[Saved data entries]
▶
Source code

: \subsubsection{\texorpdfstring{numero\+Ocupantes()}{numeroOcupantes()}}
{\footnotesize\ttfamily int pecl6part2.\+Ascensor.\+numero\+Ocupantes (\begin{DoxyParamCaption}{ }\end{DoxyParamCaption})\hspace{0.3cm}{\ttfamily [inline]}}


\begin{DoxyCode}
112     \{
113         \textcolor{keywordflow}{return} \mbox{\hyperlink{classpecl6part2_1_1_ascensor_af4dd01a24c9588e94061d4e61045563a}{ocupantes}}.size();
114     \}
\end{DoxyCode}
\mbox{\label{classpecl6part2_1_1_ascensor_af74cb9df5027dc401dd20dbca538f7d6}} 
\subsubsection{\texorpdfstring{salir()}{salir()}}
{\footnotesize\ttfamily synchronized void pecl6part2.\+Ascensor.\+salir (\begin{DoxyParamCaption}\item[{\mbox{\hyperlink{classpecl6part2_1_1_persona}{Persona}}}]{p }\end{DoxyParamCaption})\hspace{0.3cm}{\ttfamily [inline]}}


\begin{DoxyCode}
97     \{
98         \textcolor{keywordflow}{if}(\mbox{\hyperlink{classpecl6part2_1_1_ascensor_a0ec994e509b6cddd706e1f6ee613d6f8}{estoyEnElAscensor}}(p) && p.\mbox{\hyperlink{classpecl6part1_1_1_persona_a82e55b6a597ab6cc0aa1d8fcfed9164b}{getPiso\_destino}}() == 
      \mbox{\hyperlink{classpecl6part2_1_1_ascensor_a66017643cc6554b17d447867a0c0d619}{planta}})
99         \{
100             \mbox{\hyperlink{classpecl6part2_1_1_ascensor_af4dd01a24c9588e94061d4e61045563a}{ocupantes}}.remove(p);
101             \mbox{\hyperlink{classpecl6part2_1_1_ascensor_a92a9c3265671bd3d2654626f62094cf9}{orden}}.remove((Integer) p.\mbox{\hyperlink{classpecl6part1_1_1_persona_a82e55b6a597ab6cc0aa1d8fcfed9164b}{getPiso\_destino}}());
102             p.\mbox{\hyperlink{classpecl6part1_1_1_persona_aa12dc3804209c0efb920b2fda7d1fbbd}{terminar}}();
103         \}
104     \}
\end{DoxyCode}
◀
▶
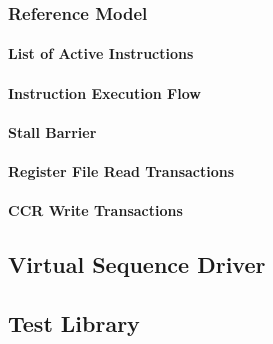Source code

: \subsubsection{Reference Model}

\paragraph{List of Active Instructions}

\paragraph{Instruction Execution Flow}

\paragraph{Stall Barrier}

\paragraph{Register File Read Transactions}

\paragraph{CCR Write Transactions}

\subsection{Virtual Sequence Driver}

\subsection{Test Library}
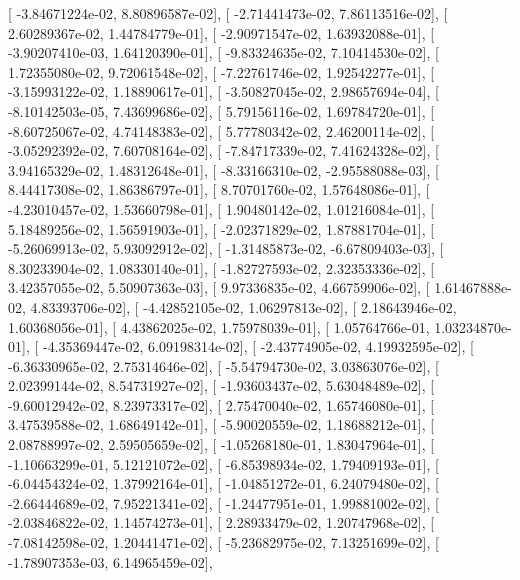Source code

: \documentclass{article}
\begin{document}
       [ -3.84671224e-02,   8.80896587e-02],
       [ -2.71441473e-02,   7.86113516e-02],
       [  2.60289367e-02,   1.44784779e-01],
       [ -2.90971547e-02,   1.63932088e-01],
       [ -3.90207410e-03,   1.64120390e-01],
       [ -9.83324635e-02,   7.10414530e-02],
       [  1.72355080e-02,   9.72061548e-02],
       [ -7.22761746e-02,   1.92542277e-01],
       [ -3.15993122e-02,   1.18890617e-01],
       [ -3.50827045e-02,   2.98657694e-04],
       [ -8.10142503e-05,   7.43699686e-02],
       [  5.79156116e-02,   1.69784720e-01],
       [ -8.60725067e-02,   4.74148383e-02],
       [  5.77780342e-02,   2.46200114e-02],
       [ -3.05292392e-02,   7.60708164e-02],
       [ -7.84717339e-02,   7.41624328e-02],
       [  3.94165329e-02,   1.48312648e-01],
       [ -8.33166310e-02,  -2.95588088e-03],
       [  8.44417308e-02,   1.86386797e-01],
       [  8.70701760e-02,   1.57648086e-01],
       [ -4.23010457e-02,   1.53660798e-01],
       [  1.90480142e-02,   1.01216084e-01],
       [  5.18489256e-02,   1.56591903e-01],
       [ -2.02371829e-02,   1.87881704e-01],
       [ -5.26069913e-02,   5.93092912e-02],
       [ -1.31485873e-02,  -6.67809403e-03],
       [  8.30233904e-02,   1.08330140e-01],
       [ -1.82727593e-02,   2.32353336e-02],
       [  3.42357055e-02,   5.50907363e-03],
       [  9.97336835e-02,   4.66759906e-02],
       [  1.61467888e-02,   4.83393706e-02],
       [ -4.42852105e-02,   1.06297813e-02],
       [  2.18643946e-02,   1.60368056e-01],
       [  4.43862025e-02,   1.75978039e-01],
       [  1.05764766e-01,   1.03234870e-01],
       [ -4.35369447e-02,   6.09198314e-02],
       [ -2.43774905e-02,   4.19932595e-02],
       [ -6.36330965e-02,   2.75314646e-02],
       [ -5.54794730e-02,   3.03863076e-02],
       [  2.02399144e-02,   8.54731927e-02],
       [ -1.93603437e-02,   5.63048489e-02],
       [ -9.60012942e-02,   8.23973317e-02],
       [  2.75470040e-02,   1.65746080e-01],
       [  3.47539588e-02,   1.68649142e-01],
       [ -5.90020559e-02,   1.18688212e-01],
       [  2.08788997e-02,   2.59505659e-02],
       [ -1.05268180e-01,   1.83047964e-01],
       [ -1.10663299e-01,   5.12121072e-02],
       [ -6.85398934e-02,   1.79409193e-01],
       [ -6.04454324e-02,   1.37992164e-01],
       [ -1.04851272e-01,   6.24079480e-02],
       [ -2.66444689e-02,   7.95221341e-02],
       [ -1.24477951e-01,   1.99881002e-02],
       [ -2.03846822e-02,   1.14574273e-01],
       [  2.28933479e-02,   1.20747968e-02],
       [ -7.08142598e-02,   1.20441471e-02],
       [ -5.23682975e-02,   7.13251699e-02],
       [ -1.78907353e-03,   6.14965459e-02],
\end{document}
◀
▶
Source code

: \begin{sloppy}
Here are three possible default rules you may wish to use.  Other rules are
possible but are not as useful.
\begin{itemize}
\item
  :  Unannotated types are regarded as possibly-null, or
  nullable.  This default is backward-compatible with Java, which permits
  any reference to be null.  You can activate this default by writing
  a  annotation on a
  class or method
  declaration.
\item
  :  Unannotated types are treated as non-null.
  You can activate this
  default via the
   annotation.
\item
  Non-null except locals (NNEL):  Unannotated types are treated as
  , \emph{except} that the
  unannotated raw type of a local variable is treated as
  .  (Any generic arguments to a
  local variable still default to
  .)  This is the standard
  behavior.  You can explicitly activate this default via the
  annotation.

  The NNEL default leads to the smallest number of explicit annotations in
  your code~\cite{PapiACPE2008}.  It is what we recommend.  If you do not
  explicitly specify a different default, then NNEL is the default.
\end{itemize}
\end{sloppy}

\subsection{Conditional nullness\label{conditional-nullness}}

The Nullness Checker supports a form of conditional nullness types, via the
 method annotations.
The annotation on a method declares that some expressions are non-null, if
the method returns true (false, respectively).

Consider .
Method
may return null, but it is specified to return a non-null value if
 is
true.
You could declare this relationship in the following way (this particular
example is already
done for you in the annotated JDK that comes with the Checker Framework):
◀
#### ASSIGNMENT
Each line that contains the string "texorpdfstring" should be copied from the data above.

#### WRITTEN ANSWER
: \subsubsection{\texorpdfstring{numero\+Ocupantes()}{numeroOcupantes()}}
\subsubsection{\texorpdfstring{salir()}{salir()}}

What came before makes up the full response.